- _Work request_: Report only how many lines of the entries below contain the string "úhlů".

Saved data entries
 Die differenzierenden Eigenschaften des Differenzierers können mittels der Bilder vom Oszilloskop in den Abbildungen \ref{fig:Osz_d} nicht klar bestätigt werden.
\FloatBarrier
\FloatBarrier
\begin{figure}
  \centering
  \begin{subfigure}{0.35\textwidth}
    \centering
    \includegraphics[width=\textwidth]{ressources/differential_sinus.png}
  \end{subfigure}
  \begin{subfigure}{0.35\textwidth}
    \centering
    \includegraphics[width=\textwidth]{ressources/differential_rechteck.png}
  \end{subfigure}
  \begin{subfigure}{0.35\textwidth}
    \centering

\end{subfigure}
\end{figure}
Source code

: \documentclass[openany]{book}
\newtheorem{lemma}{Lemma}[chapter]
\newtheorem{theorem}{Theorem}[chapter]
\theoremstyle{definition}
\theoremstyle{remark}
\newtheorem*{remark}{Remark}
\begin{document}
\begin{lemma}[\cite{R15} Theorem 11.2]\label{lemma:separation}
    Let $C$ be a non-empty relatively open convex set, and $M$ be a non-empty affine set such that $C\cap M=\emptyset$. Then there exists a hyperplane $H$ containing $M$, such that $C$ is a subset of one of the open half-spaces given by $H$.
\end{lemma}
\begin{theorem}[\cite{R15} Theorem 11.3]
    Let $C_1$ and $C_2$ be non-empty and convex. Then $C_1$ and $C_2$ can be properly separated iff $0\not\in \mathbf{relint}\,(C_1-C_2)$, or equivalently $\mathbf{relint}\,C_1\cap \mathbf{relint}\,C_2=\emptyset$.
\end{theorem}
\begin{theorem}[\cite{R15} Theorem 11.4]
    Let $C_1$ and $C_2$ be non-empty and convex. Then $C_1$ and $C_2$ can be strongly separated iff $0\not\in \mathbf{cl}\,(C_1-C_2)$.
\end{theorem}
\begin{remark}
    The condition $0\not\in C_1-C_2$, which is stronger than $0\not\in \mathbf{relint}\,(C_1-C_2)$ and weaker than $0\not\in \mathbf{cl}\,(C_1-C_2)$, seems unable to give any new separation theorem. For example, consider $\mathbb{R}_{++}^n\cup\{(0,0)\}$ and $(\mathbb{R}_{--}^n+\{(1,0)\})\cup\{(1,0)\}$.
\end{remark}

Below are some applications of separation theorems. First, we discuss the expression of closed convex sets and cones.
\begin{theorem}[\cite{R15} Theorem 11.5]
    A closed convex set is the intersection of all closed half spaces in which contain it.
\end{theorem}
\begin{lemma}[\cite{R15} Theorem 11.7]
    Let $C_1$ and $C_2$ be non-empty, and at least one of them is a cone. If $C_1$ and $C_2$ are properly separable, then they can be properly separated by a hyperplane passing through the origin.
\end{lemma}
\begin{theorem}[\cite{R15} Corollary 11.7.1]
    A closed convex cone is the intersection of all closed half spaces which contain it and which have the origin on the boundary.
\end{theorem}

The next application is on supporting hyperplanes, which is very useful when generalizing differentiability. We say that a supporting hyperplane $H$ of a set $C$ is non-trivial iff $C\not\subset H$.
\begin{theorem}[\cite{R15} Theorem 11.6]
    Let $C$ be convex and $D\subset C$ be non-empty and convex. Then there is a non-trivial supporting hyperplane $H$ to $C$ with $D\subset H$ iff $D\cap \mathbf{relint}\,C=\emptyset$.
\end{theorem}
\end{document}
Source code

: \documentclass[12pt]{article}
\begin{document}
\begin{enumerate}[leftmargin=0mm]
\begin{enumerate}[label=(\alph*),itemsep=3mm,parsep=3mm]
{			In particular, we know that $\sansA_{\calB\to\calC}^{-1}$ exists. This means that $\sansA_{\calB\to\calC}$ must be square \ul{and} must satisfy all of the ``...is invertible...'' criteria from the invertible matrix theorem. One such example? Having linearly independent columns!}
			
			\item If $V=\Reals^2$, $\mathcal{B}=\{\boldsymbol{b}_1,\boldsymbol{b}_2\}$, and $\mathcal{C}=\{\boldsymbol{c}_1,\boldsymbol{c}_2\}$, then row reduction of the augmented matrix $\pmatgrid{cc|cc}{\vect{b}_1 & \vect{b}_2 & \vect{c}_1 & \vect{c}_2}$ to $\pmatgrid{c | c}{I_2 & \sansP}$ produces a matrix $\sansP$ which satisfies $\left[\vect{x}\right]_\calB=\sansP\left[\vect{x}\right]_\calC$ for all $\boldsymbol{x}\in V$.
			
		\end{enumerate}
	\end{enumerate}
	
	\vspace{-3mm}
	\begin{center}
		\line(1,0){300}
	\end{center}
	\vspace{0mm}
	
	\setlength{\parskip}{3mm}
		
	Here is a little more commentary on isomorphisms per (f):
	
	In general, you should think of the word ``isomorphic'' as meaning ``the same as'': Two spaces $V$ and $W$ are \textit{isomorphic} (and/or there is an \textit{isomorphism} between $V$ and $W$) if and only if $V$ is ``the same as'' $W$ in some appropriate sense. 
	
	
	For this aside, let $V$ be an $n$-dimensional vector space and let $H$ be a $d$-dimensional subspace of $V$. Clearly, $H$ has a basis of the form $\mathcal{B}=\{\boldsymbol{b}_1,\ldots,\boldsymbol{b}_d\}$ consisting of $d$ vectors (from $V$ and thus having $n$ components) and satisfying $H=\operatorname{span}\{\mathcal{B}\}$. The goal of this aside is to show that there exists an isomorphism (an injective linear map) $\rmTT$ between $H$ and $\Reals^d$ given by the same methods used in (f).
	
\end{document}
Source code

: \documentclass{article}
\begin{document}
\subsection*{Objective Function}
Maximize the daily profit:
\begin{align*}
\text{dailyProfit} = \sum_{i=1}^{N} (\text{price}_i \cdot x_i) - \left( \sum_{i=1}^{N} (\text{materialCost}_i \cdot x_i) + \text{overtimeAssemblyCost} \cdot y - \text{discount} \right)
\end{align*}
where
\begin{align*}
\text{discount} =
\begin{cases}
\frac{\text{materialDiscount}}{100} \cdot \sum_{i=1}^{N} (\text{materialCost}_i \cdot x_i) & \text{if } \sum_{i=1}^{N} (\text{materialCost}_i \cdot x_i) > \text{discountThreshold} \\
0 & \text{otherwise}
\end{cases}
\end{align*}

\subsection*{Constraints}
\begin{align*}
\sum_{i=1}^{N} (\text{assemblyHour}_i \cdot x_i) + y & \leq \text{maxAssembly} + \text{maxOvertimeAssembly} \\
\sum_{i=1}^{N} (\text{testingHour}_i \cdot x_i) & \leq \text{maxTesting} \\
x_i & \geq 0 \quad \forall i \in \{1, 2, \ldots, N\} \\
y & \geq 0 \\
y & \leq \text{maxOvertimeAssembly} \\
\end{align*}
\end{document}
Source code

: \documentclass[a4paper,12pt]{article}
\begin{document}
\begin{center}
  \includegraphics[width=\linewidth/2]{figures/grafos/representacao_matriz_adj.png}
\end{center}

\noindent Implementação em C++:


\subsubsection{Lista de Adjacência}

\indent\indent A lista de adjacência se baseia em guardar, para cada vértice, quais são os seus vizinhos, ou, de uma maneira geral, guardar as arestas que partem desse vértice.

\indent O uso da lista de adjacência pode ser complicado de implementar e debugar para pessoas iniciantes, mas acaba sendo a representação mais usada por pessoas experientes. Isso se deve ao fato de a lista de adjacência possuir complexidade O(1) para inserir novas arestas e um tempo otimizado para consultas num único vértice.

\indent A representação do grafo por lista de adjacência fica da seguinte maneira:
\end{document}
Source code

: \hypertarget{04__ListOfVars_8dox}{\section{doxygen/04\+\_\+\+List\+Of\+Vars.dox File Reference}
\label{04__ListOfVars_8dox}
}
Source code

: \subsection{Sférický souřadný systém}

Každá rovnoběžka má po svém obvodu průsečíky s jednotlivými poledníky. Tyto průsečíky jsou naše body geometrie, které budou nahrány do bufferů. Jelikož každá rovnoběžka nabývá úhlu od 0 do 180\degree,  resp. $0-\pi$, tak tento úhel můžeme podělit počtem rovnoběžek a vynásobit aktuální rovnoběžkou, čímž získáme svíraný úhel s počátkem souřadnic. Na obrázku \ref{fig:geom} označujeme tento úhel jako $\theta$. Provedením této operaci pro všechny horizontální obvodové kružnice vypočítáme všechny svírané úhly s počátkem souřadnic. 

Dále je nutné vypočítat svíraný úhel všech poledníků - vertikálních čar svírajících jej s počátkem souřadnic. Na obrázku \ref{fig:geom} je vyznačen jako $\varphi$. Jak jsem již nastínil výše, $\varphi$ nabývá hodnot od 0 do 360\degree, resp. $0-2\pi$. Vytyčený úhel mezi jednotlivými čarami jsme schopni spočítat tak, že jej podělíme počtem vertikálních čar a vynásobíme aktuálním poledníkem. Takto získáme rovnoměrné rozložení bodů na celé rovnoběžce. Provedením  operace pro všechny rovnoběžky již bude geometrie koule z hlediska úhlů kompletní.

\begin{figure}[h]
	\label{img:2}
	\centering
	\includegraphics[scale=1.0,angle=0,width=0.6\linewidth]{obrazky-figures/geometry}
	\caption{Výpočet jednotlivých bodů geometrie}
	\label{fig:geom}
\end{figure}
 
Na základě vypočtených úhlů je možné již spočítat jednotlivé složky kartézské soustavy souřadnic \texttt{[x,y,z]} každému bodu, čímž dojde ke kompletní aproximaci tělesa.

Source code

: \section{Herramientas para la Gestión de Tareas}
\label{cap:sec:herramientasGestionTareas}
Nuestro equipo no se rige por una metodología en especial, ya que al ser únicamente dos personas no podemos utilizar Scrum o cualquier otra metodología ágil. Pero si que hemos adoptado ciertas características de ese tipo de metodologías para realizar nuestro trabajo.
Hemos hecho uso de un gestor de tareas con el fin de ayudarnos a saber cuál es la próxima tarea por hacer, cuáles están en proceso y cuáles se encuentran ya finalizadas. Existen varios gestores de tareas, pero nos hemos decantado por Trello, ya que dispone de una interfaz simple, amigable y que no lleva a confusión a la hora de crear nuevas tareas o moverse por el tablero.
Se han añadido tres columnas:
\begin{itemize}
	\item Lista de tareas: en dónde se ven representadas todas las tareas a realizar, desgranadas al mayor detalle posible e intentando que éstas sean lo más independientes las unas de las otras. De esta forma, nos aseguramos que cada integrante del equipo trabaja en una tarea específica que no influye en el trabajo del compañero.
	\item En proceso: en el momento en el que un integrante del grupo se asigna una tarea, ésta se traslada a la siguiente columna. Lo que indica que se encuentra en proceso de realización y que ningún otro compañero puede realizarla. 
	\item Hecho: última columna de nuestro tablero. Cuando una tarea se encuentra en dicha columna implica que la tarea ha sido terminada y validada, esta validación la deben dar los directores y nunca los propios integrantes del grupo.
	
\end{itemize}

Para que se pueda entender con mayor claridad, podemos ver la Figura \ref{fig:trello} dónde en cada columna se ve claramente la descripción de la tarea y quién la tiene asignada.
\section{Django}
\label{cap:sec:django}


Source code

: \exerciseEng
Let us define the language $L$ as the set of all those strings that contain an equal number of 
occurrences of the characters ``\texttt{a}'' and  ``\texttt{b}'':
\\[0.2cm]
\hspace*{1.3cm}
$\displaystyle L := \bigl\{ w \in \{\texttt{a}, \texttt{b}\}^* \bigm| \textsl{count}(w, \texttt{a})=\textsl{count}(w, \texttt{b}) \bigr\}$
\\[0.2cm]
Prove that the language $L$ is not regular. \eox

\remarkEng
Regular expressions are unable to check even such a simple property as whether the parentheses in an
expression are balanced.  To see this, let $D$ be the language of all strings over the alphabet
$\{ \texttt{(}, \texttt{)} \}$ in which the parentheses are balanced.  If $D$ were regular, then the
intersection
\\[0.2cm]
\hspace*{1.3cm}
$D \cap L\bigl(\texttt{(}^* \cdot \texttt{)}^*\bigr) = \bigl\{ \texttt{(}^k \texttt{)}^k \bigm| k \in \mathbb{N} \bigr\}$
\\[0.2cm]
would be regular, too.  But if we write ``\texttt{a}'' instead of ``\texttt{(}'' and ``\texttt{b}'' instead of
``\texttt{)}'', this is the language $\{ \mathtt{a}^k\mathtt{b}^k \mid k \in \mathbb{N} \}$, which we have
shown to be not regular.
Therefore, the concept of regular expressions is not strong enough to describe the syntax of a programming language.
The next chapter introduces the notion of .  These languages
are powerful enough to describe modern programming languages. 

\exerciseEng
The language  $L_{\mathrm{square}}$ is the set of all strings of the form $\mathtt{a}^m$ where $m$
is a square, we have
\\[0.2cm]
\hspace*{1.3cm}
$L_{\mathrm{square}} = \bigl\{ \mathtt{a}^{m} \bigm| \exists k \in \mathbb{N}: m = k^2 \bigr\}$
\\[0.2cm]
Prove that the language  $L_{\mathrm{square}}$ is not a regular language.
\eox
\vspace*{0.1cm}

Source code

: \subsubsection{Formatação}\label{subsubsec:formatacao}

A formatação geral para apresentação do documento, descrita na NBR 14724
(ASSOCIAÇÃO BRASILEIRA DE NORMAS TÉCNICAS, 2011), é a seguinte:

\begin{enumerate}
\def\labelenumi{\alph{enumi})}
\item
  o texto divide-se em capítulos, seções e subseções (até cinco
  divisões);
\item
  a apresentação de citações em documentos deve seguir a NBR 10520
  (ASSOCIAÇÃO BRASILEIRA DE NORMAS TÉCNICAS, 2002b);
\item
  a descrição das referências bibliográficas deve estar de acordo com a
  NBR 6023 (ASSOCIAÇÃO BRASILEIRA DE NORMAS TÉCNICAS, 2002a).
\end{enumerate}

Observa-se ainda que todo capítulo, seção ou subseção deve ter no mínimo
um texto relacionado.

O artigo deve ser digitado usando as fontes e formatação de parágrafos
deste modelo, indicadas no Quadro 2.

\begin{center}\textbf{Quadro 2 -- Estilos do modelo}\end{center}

- _Exercise response_: 2